Roc Jiménez de Cisneros
The Graham Foundation
Six Hexaflexagons for Chicago is a new audiovisual piece from Roc Jiménez de Cisneros and a direct homage to the history of early Chicago house music, performed here in an early Chicago house.
The work is Roc’s weird love letter to the tracks, producers and sounds that shaped dance music, turned into a stream of awkward locked grooves and algorithmically-churned acid motifs. Wonky bass lines and drum patterns get continuously bent, flexed and contracted in unexpected ways.

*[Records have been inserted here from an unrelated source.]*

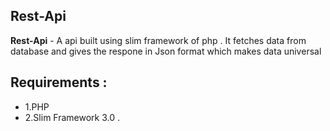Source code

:## Rest-Api ##
**Rest-Api** - A api built using slim framework of php . It fetches data from database and gives the respone in Json format which makes data universal 
## Requirements : ##
* 1.PHP  
* 2.Slim Framework 3.0 .
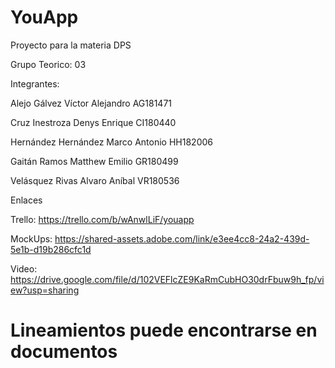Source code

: # YouApp
Proyecto para la materia DPS

Grupo Teorico: 03

Integrantes:

Alejo Gálvez Víctor Alejandro       AG181471

Cruz Inestroza Denys Enrique        CI180440

Hernández Hernández Marco Antonio   HH182006

Gaitán Ramos Matthew Emilio         GR180499

Velásquez Rivas Alvaro Aníbal       VR180536 


Enlaces

Trello: https://trello.com/b/wAnwlLiF/youapp

MockUps: https://shared-assets.adobe.com/link/e3ee4cc8-24a2-439d-5e1b-d19b286cfc1d

Video: https://drive.google.com/file/d/102VEFlcZE9KaRmCubHO30drFbuw9h_fp/view?usp=sharing
 
# Lineamientos puede encontrarse en documentos
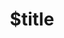 ---
title: $title
second_title: GroupDocs.Parser for .NET API Reference
description: $description
type: docs
weight: $weight
url: /net/$ref/
---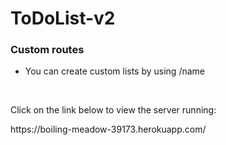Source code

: # ToDoList-v2

<h3>Custom routes</h3>
<ul>
  <li>You can create custom lists by using /name</li>
</ul>
<br>
<p>Click on the link below to view the server running:</p>
<p>https://boiling-meadow-39173.herokuapp.com/</p>
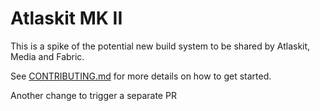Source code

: # Atlaskit MK II

This is a spike of the potential new build system to be shared by Atlaskit, Media and Fabric.

See [CONTRIBUTING.md](CONTRIBUTING.md) for more details on how to get started.

Another change to trigger a separate PR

Roc Jiménez de Cisneros (b.1975, Barcelona) is part of the computer music group EVOL together with Scottish artist Stephen Sharp. Their work considers processes of deformation applied to post-acid house culture. Their recordings have been published by record labels such as Diagonal, Editions Mego, Presto!?, iDEAL, Hypermedium and others. Much of Roc’s work is rooted in an interpretation of music in morphological terms: mutated forms, spatial relationships and elasticity, both in a metaphorical sense and a literal one. Since 2013 he has been pushing this spatial-material approach to music in different ways, originally drawing connections between holes and music, then extending that to folds and folding, to produce a series of pieces, talks, light installations and publications that propose a reevaluation of musical phenomena as volumetric and topological structures.
Roc Jiménez de Cisneros has presented his work twice before in the Lampo series. Performing as EVOL in February 2016, he premiered Opus17aSlimeVariation#8—a reinterpretation of Hanne Darboven’s Opus 17a. In October 2011, he played a new four-channel work for computer and hand-held air horns, titled Tetralemma + Tetrafluoroethane.